WORK ITEM >>
Only an exact repetition of the lines from the one that holds "Now that we" to the end of the records is wanted.

(Source records)
—————

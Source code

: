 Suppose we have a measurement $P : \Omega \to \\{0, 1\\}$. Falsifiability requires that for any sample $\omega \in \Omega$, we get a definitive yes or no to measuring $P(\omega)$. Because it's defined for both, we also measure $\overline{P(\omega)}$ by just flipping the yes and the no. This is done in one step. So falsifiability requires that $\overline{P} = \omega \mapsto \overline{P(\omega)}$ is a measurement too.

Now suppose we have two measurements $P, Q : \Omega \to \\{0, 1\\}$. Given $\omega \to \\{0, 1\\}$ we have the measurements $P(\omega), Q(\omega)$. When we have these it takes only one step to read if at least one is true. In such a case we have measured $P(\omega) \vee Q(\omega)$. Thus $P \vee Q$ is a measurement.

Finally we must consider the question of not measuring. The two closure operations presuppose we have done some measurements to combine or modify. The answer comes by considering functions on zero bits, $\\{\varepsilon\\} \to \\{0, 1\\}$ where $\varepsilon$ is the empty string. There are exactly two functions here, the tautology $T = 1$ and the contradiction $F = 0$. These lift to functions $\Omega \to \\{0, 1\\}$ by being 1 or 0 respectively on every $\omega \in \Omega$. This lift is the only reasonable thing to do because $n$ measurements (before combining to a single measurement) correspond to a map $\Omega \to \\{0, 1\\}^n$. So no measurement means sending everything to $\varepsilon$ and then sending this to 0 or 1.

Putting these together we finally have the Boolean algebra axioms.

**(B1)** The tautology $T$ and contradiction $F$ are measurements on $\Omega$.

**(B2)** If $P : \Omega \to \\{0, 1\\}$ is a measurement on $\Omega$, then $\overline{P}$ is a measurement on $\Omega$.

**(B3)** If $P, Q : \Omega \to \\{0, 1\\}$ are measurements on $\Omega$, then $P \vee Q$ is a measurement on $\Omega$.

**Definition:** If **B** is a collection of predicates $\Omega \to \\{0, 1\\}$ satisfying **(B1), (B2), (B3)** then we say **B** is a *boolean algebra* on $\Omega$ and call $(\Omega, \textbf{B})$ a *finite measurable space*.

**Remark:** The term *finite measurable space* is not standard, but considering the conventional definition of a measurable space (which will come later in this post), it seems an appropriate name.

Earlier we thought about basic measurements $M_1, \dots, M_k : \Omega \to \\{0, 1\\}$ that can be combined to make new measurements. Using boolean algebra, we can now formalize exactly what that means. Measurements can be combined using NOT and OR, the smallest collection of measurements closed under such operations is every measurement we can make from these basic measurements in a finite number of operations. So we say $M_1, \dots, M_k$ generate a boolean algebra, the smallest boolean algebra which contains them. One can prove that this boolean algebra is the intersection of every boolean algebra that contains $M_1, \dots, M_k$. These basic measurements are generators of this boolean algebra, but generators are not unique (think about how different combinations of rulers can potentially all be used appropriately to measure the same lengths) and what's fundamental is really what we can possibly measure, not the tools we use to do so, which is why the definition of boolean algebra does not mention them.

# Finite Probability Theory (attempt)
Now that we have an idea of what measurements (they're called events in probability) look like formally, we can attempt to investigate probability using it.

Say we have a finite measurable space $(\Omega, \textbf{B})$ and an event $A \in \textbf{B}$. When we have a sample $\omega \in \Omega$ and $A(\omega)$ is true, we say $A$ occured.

—————

ANSWER AREA >>
Now that we have an idea of what measurements (they're called events in probability) look like formally, we can attempt to investigate probability using it.

Say we have a finite measurable space $(\Omega, \textbf{B})$ and an event $A \in \textbf{B}$. When we have a sample $\omega \in \Omega$ and $A(\omega)$ is true, we say $A$ occured.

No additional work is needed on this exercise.